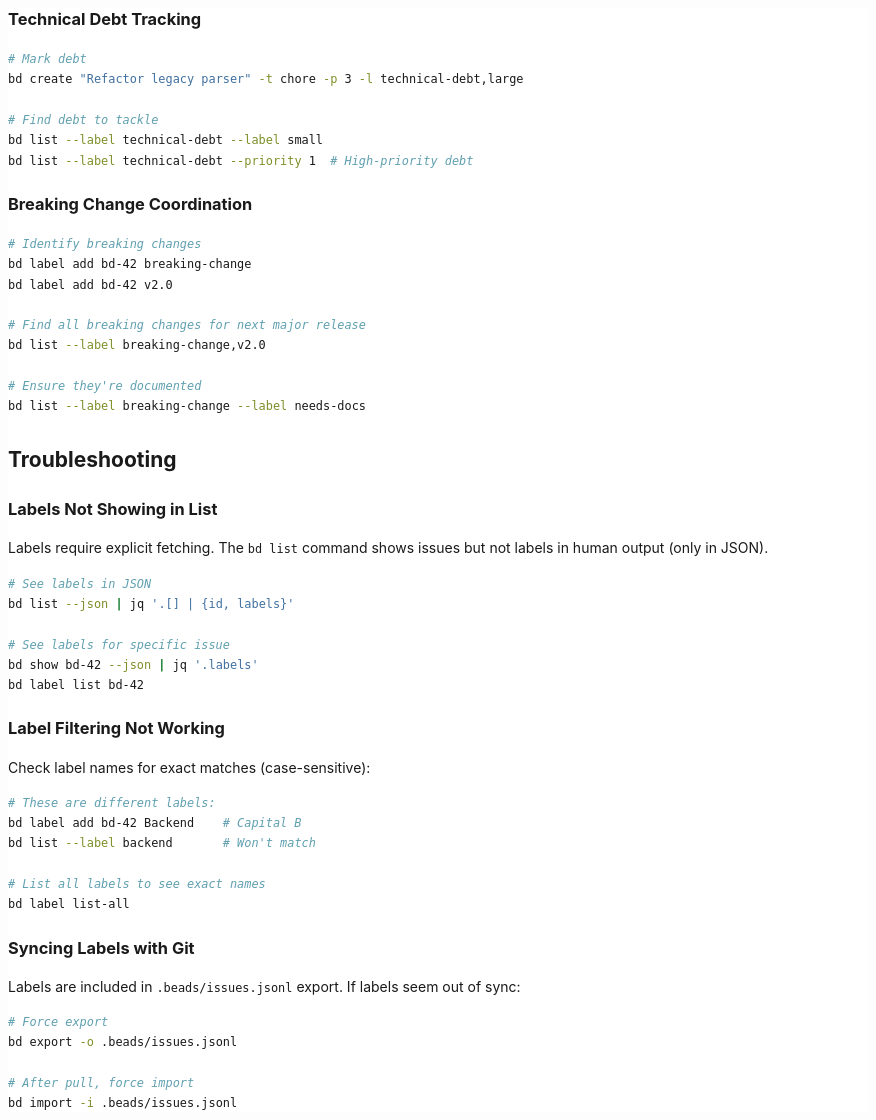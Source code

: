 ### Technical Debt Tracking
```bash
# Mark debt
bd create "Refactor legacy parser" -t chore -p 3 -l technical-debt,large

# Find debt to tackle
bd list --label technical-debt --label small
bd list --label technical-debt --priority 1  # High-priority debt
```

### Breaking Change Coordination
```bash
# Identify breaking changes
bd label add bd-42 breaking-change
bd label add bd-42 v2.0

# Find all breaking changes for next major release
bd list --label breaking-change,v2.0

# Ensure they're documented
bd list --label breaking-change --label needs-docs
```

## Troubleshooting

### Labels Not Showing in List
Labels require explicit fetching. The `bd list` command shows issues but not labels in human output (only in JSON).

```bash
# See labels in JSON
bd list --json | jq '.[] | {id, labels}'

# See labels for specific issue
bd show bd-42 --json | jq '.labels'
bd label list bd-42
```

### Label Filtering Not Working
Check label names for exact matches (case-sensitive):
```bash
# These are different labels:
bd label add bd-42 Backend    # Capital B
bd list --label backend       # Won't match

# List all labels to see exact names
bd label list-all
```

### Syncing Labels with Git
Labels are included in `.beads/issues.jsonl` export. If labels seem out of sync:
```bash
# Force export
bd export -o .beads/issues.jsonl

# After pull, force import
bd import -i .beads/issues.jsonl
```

--

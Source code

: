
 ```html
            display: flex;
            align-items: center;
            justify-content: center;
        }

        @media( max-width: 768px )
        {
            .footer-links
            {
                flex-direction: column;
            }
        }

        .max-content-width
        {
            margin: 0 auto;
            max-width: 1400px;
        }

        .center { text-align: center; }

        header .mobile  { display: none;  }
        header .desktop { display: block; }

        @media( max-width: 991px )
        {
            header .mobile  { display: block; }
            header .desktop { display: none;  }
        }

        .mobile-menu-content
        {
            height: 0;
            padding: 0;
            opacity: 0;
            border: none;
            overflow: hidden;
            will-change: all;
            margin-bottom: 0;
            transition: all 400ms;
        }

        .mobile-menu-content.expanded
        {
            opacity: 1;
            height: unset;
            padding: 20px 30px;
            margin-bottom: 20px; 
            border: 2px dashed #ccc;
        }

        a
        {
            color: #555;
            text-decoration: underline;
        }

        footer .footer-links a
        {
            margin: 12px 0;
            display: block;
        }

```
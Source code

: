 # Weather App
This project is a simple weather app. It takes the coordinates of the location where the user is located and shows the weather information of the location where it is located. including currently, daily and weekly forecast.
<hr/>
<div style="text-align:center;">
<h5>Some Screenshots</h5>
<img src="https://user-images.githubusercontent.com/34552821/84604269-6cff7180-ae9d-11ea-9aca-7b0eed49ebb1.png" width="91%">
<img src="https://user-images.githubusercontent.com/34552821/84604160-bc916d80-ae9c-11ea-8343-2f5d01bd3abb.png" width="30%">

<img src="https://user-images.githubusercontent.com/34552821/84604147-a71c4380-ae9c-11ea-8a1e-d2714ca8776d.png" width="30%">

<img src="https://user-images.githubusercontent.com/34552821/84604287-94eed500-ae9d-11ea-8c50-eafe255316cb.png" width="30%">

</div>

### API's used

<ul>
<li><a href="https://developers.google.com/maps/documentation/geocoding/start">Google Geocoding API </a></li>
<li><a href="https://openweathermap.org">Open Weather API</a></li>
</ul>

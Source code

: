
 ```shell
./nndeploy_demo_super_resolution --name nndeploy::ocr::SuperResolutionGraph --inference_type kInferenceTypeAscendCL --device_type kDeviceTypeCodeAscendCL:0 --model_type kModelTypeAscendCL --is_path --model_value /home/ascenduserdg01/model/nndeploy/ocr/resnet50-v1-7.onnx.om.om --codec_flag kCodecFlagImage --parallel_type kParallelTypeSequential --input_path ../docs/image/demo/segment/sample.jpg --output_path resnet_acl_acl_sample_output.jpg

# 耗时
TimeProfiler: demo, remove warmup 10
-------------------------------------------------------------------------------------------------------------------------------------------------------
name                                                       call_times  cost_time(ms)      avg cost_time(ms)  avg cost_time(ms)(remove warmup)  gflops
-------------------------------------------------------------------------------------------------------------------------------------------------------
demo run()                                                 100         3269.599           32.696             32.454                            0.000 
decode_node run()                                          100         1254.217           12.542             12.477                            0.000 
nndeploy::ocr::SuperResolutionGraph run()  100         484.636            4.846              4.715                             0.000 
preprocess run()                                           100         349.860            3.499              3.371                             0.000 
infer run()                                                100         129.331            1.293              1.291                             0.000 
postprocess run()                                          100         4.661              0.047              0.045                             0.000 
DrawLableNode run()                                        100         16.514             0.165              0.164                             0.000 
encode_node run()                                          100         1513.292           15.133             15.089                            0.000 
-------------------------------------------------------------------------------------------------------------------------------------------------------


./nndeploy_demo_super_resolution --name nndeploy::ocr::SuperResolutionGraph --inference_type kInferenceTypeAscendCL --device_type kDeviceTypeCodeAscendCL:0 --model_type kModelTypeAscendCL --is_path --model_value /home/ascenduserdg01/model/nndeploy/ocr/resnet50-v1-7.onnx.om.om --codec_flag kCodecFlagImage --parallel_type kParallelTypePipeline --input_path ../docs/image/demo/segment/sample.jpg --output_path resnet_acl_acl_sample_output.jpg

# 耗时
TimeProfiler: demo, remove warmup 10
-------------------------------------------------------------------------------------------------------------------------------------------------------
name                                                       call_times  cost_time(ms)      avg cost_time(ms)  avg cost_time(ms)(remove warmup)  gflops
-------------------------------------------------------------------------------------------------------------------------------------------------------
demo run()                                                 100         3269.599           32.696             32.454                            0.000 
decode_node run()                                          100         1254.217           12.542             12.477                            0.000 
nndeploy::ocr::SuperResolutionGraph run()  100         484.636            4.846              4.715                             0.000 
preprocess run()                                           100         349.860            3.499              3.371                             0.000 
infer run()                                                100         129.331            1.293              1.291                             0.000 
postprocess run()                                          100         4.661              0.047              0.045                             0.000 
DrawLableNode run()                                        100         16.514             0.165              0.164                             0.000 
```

==

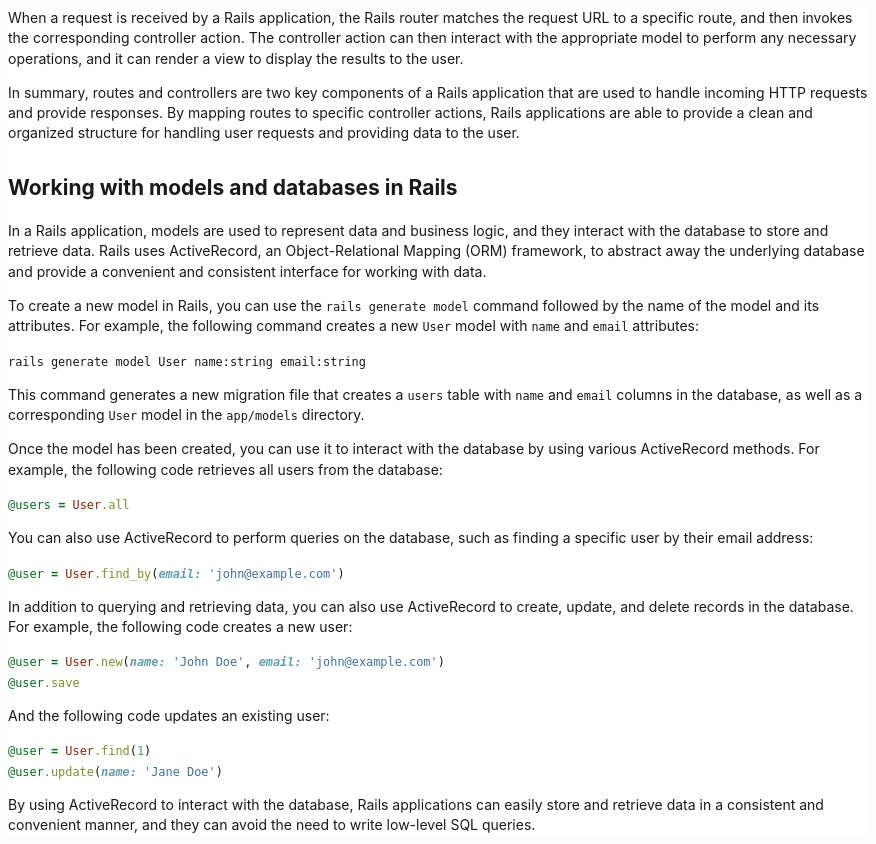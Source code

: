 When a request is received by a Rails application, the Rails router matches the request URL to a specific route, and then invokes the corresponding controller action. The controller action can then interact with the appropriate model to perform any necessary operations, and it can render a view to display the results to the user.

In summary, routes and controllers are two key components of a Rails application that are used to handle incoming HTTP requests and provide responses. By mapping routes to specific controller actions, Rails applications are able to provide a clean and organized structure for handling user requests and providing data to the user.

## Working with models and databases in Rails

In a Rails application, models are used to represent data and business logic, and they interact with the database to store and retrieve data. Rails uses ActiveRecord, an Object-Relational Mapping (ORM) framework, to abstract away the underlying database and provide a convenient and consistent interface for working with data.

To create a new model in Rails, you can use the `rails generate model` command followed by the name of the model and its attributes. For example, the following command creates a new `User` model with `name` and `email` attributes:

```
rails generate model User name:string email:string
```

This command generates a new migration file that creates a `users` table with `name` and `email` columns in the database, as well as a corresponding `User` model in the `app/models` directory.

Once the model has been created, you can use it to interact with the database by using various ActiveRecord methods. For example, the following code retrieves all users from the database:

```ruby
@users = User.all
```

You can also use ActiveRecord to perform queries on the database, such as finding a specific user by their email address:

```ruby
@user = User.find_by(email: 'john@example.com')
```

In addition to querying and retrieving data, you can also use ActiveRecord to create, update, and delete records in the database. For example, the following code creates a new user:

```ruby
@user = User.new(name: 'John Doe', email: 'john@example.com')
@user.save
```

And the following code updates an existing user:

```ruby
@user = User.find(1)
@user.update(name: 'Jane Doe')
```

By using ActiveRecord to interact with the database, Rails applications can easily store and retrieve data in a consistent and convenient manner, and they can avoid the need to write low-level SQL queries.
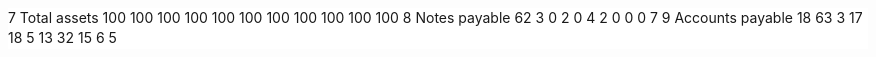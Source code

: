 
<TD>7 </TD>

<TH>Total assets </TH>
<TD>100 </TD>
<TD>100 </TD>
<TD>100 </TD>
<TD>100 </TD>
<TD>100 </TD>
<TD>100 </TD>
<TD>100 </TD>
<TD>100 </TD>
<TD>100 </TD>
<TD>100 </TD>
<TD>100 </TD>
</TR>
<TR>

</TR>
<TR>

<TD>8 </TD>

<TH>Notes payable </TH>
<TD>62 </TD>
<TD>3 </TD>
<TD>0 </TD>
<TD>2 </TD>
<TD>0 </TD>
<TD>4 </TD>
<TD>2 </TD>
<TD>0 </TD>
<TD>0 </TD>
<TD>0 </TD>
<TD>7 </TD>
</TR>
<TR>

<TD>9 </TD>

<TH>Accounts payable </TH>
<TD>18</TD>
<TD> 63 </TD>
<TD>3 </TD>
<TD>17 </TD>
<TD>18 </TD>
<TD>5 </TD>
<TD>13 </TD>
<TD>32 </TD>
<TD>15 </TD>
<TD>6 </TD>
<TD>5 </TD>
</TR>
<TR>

**WORK TO COMPLETE**
Looking at the records above, how many lines include "used"? Please give the number and nothing more.

**EXERCISE RESPONSE**
3